** Task objective **
The result should consist solely of the line containing "## Dependency" and the lines that follow it below, each reproduced exactly, the last line included.

BEGIN Material for this task

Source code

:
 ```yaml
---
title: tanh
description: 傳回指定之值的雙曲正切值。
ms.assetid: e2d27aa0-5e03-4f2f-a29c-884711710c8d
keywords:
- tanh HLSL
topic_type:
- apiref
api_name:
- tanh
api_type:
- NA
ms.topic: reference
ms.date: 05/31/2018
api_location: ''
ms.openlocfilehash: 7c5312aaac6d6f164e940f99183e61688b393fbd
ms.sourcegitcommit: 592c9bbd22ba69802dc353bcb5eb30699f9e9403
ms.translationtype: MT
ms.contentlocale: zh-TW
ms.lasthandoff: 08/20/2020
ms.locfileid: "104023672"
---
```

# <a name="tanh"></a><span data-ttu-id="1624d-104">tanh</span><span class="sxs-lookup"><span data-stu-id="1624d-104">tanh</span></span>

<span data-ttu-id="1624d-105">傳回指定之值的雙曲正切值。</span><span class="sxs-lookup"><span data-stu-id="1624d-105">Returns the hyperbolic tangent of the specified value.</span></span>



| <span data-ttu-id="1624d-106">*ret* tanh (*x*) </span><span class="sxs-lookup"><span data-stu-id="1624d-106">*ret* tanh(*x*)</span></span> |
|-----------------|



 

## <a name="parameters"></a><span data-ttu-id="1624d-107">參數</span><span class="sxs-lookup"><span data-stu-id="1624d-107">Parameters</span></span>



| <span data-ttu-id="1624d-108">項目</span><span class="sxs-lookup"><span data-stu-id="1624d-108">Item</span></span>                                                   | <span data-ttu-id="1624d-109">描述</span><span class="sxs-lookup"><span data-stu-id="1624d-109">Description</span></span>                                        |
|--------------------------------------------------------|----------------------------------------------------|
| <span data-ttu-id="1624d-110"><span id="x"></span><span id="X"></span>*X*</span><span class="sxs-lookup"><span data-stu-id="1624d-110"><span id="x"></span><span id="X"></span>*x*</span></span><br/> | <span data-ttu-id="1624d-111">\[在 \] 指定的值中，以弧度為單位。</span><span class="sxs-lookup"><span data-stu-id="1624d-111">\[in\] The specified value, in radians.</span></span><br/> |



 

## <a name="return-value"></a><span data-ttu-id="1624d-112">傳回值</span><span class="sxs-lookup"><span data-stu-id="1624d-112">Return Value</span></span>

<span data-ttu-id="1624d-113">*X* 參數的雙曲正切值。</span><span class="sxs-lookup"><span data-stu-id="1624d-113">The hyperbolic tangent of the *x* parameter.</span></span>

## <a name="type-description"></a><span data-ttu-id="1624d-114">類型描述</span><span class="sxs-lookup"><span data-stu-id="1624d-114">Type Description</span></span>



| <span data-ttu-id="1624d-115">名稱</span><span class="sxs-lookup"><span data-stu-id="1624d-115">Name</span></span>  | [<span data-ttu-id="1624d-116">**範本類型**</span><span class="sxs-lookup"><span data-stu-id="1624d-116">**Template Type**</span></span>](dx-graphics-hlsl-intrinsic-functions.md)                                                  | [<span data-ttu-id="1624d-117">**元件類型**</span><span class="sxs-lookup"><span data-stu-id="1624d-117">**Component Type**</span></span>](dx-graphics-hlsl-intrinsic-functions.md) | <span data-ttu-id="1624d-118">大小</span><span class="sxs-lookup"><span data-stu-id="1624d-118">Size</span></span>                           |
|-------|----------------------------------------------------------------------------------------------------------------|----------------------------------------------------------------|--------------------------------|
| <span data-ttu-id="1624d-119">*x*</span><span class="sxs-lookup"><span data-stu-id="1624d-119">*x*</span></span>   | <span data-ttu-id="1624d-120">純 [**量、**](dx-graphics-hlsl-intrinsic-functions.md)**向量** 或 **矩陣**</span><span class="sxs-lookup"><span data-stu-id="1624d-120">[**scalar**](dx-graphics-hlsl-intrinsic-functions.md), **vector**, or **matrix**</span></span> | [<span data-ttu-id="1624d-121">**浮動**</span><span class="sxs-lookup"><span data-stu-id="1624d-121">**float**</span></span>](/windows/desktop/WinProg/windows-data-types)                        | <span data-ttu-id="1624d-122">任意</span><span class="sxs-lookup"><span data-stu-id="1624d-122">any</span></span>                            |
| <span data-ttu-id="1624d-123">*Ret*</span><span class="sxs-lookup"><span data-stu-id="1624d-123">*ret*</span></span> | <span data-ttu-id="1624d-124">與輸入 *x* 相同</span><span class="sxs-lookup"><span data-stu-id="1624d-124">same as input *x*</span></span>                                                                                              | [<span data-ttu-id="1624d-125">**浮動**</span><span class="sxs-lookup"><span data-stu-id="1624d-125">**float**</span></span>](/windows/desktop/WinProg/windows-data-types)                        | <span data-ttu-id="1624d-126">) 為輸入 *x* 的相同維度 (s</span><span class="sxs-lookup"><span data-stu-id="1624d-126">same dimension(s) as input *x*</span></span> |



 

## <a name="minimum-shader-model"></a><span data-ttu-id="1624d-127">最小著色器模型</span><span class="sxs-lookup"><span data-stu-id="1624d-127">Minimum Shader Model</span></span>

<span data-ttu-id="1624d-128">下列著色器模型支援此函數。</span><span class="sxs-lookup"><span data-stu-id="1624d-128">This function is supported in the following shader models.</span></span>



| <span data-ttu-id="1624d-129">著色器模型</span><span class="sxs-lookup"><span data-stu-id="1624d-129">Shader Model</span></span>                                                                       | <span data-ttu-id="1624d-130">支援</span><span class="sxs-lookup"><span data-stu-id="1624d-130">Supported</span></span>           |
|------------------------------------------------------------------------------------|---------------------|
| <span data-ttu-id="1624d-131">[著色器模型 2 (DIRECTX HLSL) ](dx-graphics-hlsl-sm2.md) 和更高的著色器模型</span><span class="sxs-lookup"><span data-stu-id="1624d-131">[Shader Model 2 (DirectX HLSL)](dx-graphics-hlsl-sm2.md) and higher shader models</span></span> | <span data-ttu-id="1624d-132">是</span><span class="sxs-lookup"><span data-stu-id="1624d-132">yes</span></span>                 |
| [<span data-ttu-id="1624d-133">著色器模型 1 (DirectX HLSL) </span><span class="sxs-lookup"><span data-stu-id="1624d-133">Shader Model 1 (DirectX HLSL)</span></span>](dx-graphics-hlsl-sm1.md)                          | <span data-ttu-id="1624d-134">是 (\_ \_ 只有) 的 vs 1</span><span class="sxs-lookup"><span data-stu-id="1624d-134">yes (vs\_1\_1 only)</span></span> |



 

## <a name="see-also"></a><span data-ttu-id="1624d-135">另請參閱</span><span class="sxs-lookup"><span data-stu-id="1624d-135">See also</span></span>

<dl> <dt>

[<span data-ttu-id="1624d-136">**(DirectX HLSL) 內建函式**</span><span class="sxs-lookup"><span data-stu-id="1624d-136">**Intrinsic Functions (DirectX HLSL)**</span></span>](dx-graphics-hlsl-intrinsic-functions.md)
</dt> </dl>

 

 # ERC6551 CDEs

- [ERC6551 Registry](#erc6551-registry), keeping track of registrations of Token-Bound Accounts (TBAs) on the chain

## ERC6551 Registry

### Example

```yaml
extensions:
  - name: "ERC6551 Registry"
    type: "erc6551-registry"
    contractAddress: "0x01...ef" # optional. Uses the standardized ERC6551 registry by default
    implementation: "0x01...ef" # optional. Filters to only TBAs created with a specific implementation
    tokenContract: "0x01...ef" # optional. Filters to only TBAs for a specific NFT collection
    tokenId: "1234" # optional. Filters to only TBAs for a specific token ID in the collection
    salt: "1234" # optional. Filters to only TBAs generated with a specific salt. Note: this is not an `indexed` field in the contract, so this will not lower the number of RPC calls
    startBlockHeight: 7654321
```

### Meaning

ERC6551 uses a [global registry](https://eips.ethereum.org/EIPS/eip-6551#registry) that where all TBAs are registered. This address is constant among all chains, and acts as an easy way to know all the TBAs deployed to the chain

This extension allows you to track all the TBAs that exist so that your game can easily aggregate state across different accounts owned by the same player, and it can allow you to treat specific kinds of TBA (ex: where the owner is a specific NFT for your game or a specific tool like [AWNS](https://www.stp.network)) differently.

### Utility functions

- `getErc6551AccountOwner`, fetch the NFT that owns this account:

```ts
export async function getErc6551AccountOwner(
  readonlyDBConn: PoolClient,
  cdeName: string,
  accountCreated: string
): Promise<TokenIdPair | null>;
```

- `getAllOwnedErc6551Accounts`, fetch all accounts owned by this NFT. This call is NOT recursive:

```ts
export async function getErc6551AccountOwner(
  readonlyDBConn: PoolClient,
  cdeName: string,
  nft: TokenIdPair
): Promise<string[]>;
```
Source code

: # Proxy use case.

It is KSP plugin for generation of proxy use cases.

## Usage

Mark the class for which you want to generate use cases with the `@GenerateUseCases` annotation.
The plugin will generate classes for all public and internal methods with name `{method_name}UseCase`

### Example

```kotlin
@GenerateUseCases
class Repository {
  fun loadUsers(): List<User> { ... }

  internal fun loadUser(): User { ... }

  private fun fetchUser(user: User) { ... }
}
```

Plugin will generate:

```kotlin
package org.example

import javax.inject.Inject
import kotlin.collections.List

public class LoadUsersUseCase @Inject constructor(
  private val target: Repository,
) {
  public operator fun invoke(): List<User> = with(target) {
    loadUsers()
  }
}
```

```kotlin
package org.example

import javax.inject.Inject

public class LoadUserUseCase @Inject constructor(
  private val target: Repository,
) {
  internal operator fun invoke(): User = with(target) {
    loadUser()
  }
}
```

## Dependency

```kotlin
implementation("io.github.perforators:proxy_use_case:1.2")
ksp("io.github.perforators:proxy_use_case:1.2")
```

END Material for this task

** Response to the task **
## Dependency

```kotlin
implementation("io.github.perforators:proxy_use_case:1.2")
ksp("io.github.perforators:proxy_use_case:1.2")
```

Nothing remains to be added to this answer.